By 2050, many Sydney apartments built to today’s standards could be too hot for weeks at a time
Sydney is no stranger to extreme heat. In January 2020, Penrith in Western Sydney reached 48.9°C, the highest temperature ever recorded in Greater Sydney.
Now imagine Penrith in 2050: the heat lasts longer, extreme heat events happen more often, and power goes out on the hottest days because the grid can’t cope.
Our recent research, published in the journal Energy and Buildings, shows Sydney apartments built to current building codes may become very uncomfortable by 2050 far more often. In fact, we found that inside an apartment built to today’s standards, temperatures would stay above 30°C for several days in a row.
Sydney is rapidly rezoning, leads the nation in apartment living, and is still racing to build more homes. Many of the developments approved today will still be standing in 2050.
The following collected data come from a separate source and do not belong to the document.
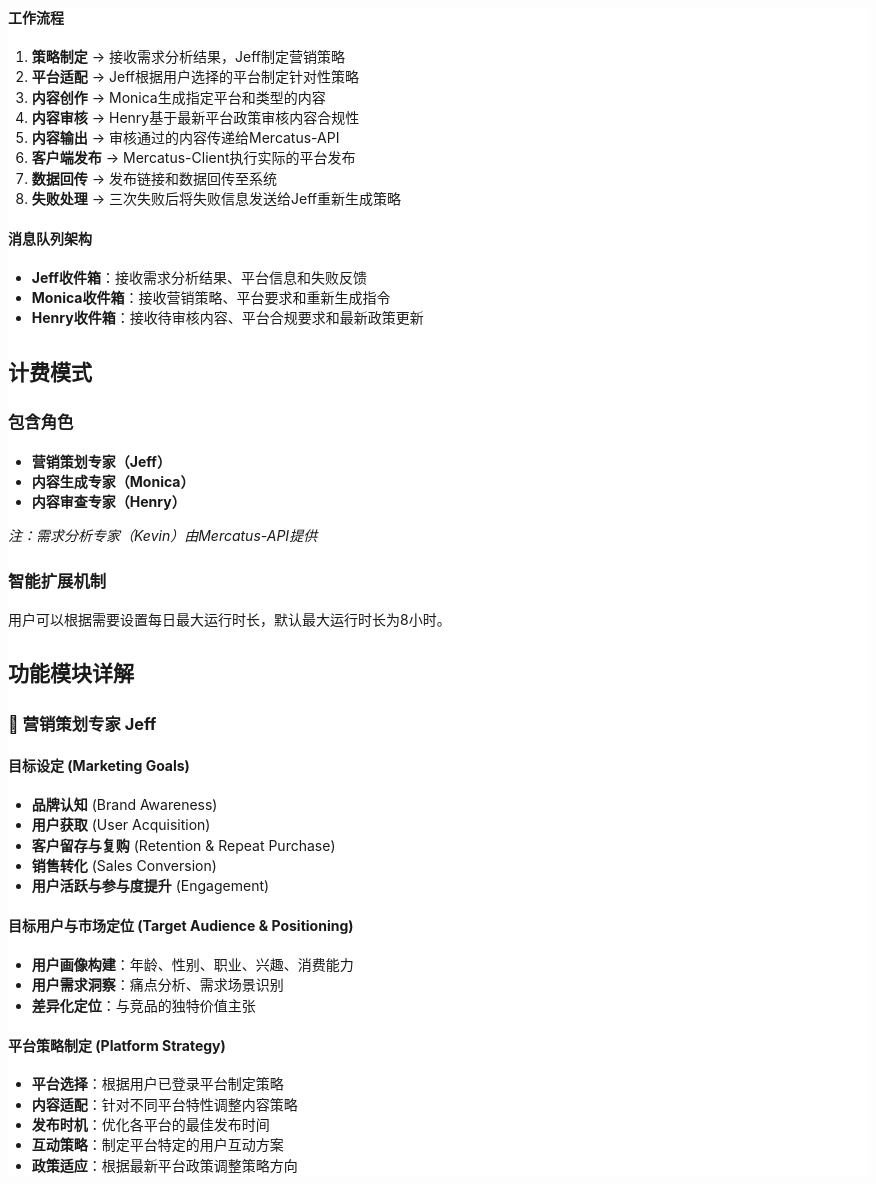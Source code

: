 #### 工作流程
1. **策略制定** → 接收需求分析结果，Jeff制定营销策略
2. **平台适配** → Jeff根据用户选择的平台制定针对性策略
3. **内容创作** → Monica生成指定平台和类型的内容
4. **内容审核** → Henry基于最新平台政策审核内容合规性
5. **内容输出** → 审核通过的内容传递给Mercatus-API
6. **客户端发布** → Mercatus-Client执行实际的平台发布
7. **数据回传** → 发布链接和数据回传至系统
8. **失败处理** → 三次失败后将失败信息发送给Jeff重新生成策略

#### 消息队列架构
- **Jeff收件箱**：接收需求分析结果、平台信息和失败反馈
- **Monica收件箱**：接收营销策略、平台要求和重新生成指令
- **Henry收件箱**：接收待审核内容、平台合规要求和最新政策更新

## 计费模式

### 包含角色
- **营销策划专家（Jeff）**
- **内容生成专家（Monica）**
- **内容审查专家（Henry）**

*注：需求分析专家（Kevin）由Mercatus-API提供*

### 智能扩展机制
用户可以根据需要设置每日最大运行时长，默认最大运行时长为8小时。

## 功能模块详解

### 🎯 营销策划专家 Jeff

#### 目标设定 (Marketing Goals)
- **品牌认知** (Brand Awareness)
- **用户获取** (User Acquisition) 
- **客户留存与复购** (Retention & Repeat Purchase)
- **销售转化** (Sales Conversion)
- **用户活跃与参与度提升** (Engagement)

#### 目标用户与市场定位 (Target Audience & Positioning)
- **用户画像构建**：年龄、性别、职业、兴趣、消费能力
- **用户需求洞察**：痛点分析、需求场景识别
- **差异化定位**：与竞品的独特价值主张

#### 平台策略制定 (Platform Strategy)
- **平台选择**：根据用户已登录平台制定策略
- **内容适配**：针对不同平台特性调整内容策略
- **发布时机**：优化各平台的最佳发布时间
- **互动策略**：制定平台特定的用户互动方案
- **政策适应**：根据最新平台政策调整策略方向
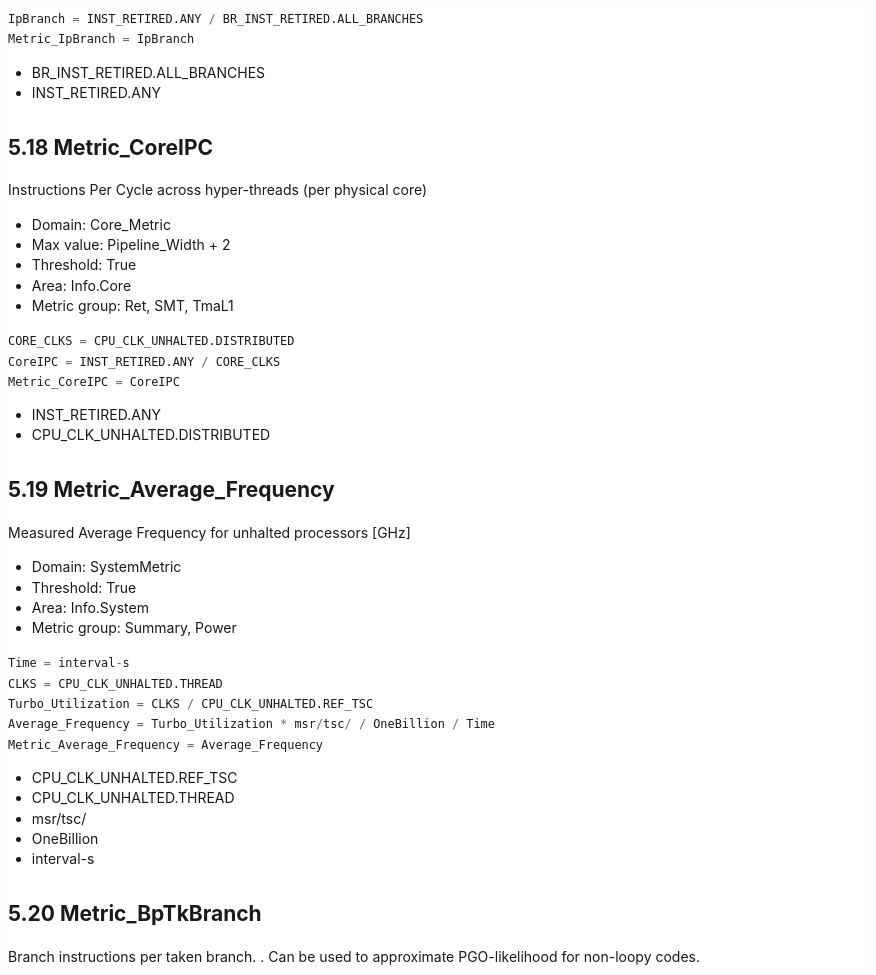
 ```python
IpBranch = INST_RETIRED.ANY / BR_INST_RETIRED.ALL_BRANCHES
Metric_IpBranch = IpBranch
```

- BR_INST_RETIRED.ALL_BRANCHES
- INST_RETIRED.ANY

## 5.18 <a id="metric_coreipc">Metric_CoreIPC</a>

Instructions Per Cycle across hyper-threads (per physical core)

- Domain: Core_Metric
- Max value: Pipeline_Width + 2
- Threshold: True
- Area: Info.Core
- Metric group: Ret, SMT, TmaL1

```python
CORE_CLKS = CPU_CLK_UNHALTED.DISTRIBUTED
CoreIPC = INST_RETIRED.ANY / CORE_CLKS
Metric_CoreIPC = CoreIPC
```

- INST_RETIRED.ANY
- CPU_CLK_UNHALTED.DISTRIBUTED

## 5.19 <a id="metric_average_frequency">Metric_Average_Frequency</a>

Measured Average Frequency for unhalted processors [GHz]

- Domain: SystemMetric
- Threshold: True
- Area: Info.System
- Metric group: Summary, Power

```python
Time = interval-s
CLKS = CPU_CLK_UNHALTED.THREAD
Turbo_Utilization = CLKS / CPU_CLK_UNHALTED.REF_TSC
Average_Frequency = Turbo_Utilization * msr/tsc/ / OneBillion / Time
Metric_Average_Frequency = Average_Frequency
```

- CPU_CLK_UNHALTED.REF_TSC
- CPU_CLK_UNHALTED.THREAD
- msr/tsc/
- OneBillion
- interval-s

## 5.20 <a id="metric_bptkbranch">Metric_BpTkBranch</a>

Branch instructions per taken branch. . Can be used to approximate PGO-likelihood for non-loopy codes.
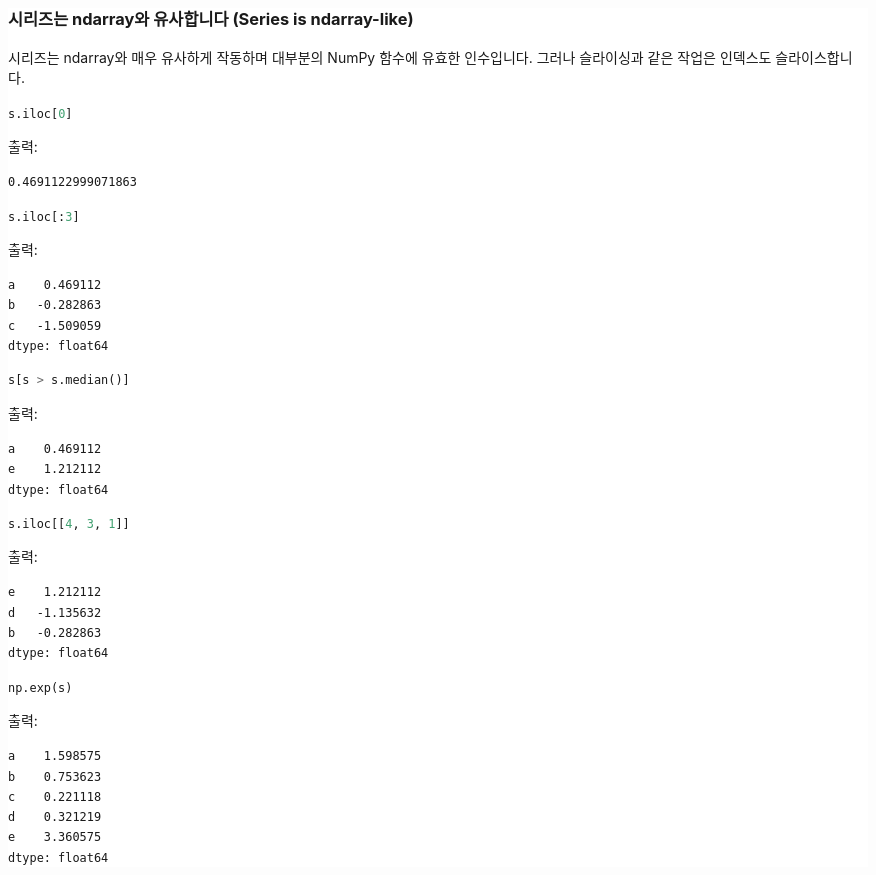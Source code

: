 ### 시리즈는 ndarray와 유사합니다 (Series is ndarray-like)

시리즈는 ndarray와 매우 유사하게 작동하며 대부분의 NumPy 함수에 유효한 인수입니다. 그러나 슬라이싱과 같은 작업은 인덱스도 슬라이스합니다.

```python
s.iloc[0]
```

출력:
```
0.4691122999071863
```

```python
s.iloc[:3]
```

출력:
```
a    0.469112
b   -0.282863
c   -1.509059
dtype: float64
```

```python
s[s > s.median()]
```

출력:
```
a    0.469112
e    1.212112
dtype: float64
```

```python
s.iloc[[4, 3, 1]]
```

출력:
```
e    1.212112
d   -1.135632
b   -0.282863
dtype: float64
```

```python
np.exp(s)
```

출력:
```
a    1.598575
b    0.753623
c    0.221118
d    0.321219
e    3.360575
dtype: float64
```
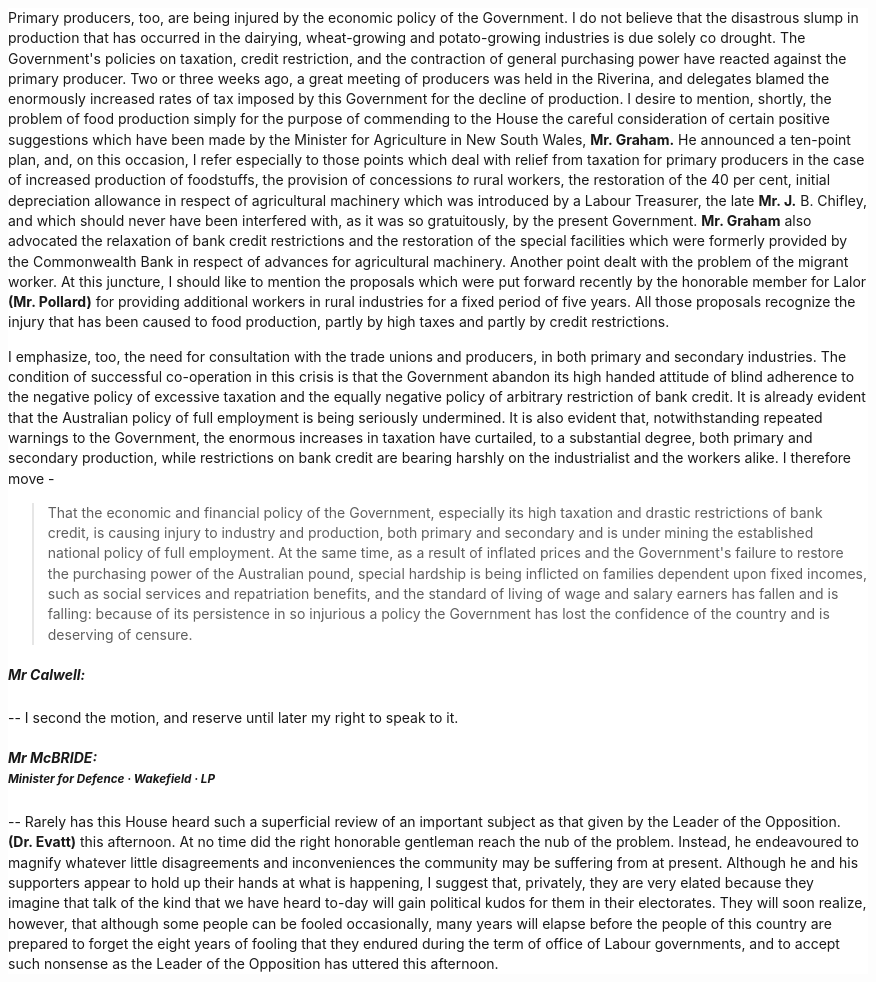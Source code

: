 Primary producers, too, are being injured by the economic policy of the Government. I do not believe that the disastrous slump in production that has occurred in the dairying, wheat-growing and potato-growing industries is due solely co drought. The Government's policies on taxation, credit restriction, and the contraction of general purchasing power have reacted against the primary producer. Two or three weeks ago, a great meeting of producers was held in the Riverina, and delegates blamed the enormously increased rates of tax imposed by this Government for the decline of production. I desire to mention, shortly, the problem of food production simply for the purpose of commending to the House the careful consideration of certain positive suggestions which have been made by the Minister for Agriculture in New South Wales,  **Mr. Graham.**  He announced a ten-point plan, and, on this occasion, I refer especially to those points which deal with relief from taxation for primary producers in the case of increased production of foodstuffs, the provision of concessions  *to*  rural workers, the restoration of the 40 per cent, initial depreciation allowance in respect of agricultural machinery which was introduced by a Labour Treasurer, the late  **Mr. J.**  B. Chifley, and which should never have been interfered with, as it was so gratuitously, by the present Government.  **Mr. Graham**  also advocated the relaxation of bank credit restrictions and the restoration of the special facilities which were formerly provided by the Commonwealth Bank in respect of advances for agricultural machinery. Another point dealt with the problem of the migrant worker. At this juncture, I should like to mention the proposals which were put forward recently by the honorable member for Lalor  **(Mr. Pollard)**  for providing additional workers in rural industries for a fixed period of five years. All those proposals recognize the injury that has been caused to food production, partly by high taxes and partly by credit restrictions. 

I emphasize, too, the need for consultation with the trade unions and producers, in both primary and secondary industries. The condition of successful co-operation in this crisis is that the Government abandon its high handed attitude of blind adherence to the negative policy of excessive taxation and the equally negative policy of arbitrary restriction of bank credit. It is already evident that the Australian policy of full employment is being seriously undermined. It is also evident that, notwithstanding repeated warnings to the Government, the enormous increases in taxation have curtailed, to a substantial degree, both primary and secondary production, while restrictions on bank credit are bearing harshly on the industrialist and the workers alike. I therefore move - 

  >That the economic and financial policy  of  the Government, especially its high taxation and drastic restrictions of bank credit, is causing injury to industry and production, both primary and secondary and is under mining the established national policy of full employment. At the same time, as a result of inflated prices and the Government's failure to restore the purchasing power of the Australian pound, special hardship is being inflicted on families dependent upon fixed incomes, such as social services and repatriation benefits, and the standard of living of wage and salary earners has fallen and is falling: because of its persistence in so injurious a policy the Government has lost the confidence of the country and is deserving of censure. 

##### Mr Calwell:

-- I second the motion, and reserve until later my right to speak to it. 

##### Mr McBRIDE:<br><small class="text-muted">Minister for Defence &middot; Wakefield &middot; LP</small>

-- Rarely has this House heard such a superficial review of an important subject as that given by the Leader of the Opposition.  **(Dr. Evatt)**  this afternoon. At no time did the right honorable gentleman reach the nub of the problem. Instead, he endeavoured to magnify whatever little disagreements and inconveniences the community may be suffering from at present. Although he and his supporters appear to hold up their hands at what is happening, I suggest that, privately, they are very elated because they imagine that talk of the kind that we have heard to-day will gain political kudos for them in their electorates. They will soon realize, however, that although some people can be fooled occasionally, many years will elapse before the people of this country are prepared to forget the eight years of fooling that they endured during the term of office of Labour governments, and to accept such nonsense as the Leader of the Opposition has uttered this afternoon. 
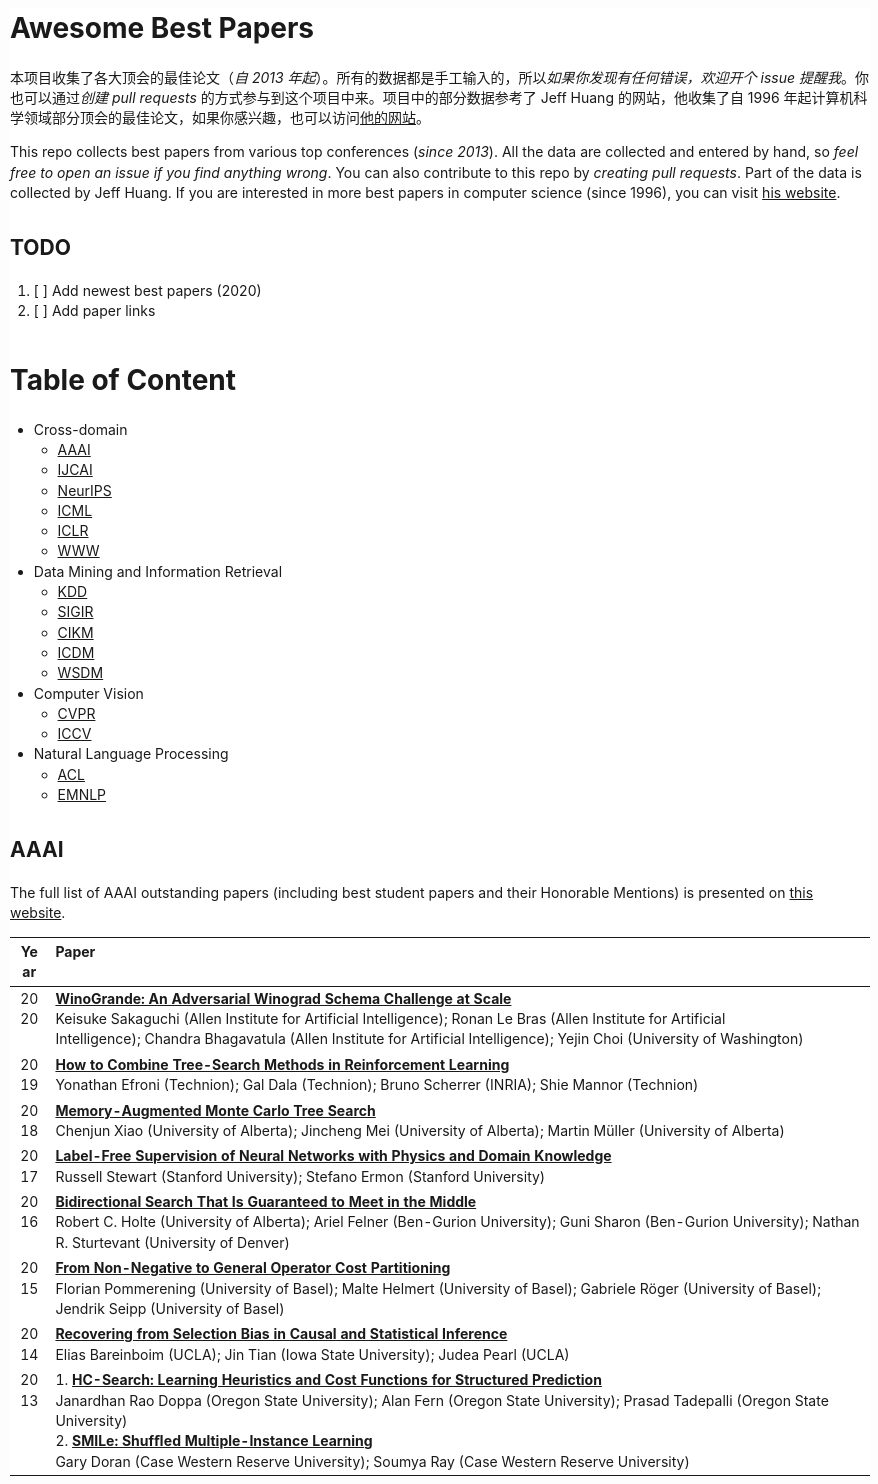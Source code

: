 # Awesome Best Papers

本项目收集了各大顶会的最佳论文（*自 2013 年起*）。所有的数据都是手工输入的，所以*如果你发现有任何错误，欢迎开个 issue 提醒我*。你也可以通过*创建 pull requests* 的方式参与到这个项目中来。项目中的部分数据参考了 Jeff Huang 的网站，他收集了自 1996 年起计算机科学领域部分顶会的最佳论文，如果你感兴趣，也可以访问[他的网站](https://jeffhuang.com/best_paper_awards.html)。

This repo collects best papers from various top conferences (*since 2013*). All the data are collected and entered by hand, so *feel free to open an issue if you find anything wrong*. You can also contribute to this repo by *creating pull requests*. Part of the data is collected by Jeff Huang. If you are interested in more best papers in computer science (since 1996), you can visit [his website](https://jeffhuang.com/best_paper_awards.html).

## TODO

1. [ ] Add newest best papers (2020)
2. [ ] Add paper links

# Table of Content
- Cross-domain
    + [AAAI](#aaai)    
    + [IJCAI](#ijcai)
    + [NeurIPS](#neurips)
    + [ICML](#icml)
    + [ICLR](#iclr)
    + [WWW](#www)
- Data Mining and Information Retrieval
    + [KDD](#kdd)
    + [SIGIR](#sigir)
    + [CIKM](#cikm)
    + [ICDM](#icdm)
    + [WSDM](#wsdm)
- Computer Vision
    + [CVPR](#cvpr)
    + [ICCV](#iccv)
- Natural Language Processing 
    + [ACL](#acl)
    + [EMNLP](#emnlp)

<a id="aaai"></a>
## AAAI
The full list of AAAI outstanding papers (including best student papers and their Honorable Mentions) is presented on [this website](https://aaai.org/Awards/paper.php).

| Year | Paper |
|:-:|:-|
| 2020 | **[WinoGrande: An Adversarial Winograd Schema Challenge at Scale](https://arxiv.org/pdf/1907.10641.pdf)**<br>Keisuke Sakaguchi (Allen Institute for Artificial Intelligence); Ronan Le Bras (Allen Institute for Artificial Intelligence); Chandra Bhagavatula (Allen Institute for Artificial Intelligence); Yejin Choi (University of Washington) |
| 2019 | **[How to Combine Tree-Search Methods in Reinforcement Learning](https://arxiv.org/pdf/1809.01843.pdf)**<br>Yonathan Efroni (Technion); Gal Dala (Technion); Bruno Scherrer (INRIA); Shie Mannor (Technion) |
| 2018 | **[Memory-Augmented Monte Carlo Tree Search](https://www.aaai.org/ocs/index.php/AAAI/AAAI18/paper/download/17139/15841)**<br>Chenjun Xiao (University of Alberta); Jincheng Mei (University of Alberta); Martin Müller (University of Alberta) |
| 2017 | **[Label-Free Supervision of Neural Networks with Physics and Domain Knowledge](https://arxiv.org/pdf/1609.05566.pdf)**<br>Russell Stewart (Stanford University);  Stefano Ermon (Stanford University) |
| 2016 | **[Bidirectional Search That Is Guaranteed to Meet in the Middle](https://people.engr.tamu.edu/guni/Papers/AAAI16-MM.pdf)**<br>Robert C. Holte (University of Alberta); Ariel Felner (Ben-Gurion University); Guni Sharon (Ben-Gurion University); Nathan R. Sturtevant (University of Denver) |
| 2015 | **[From Non-Negative to General Operator Cost Partitioning](https://www.aaai.org/ocs/index.php/AAAI/AAAI15/paper/download/9983/9762)**<br>Florian Pommerening (University of Basel); Malte Helmert (University of Basel); Gabriele Röger (University of Basel); Jendrik Seipp (University of Basel) |
| 2014 | **[Recovering from Selection Bias in Causal and Statistical Inference](http://ftp.cs.ucla.edu/pub/stat_ser/r425.pdf)**<br>Elias Bareinboim (UCLA); Jin Tian (Iowa State University); Judea Pearl (UCLA) |
| 2013 | 1. **[HC-Search: Learning Heuristics and Cost Functions for Structured Prediction](http://web.engr.oregonstate.edu/~afern/papers/aaai13-hcsearch.pdf)**<br>Janardhan Rao Doppa (Oregon State University); Alan Fern (Oregon State University); Prasad Tadepalli (Oregon State University)<br>2. **[SMILe: Shufﬂed Multiple-Instance Learning](https://www.aaai.org/ocs/index.php/AAAI/AAAI13/paper/view/6405/7131)**<br>Gary Doran (Case Western Reserve University); Soumya Ray (Case Western Reserve University) |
But while we are building for the future, we are designing for the past.
Building for yesterday’s climate
Our study used the latest climate projections for Sydney to test apartments built to today’s standards in inner-city Redfern and Western Sydney’s Penrith.
By the 2050s, owing to climate change, Sydney’s median outdoor temperatures could be up to 5°C higher than today in its hotter inland areas under the highest-warming regional projection (a high greenhouse gas emissions scenario known to researchers and policymakers as SSP3–7.0), with hot days becoming longer and more frequent.
We found apartments built to today’s standards........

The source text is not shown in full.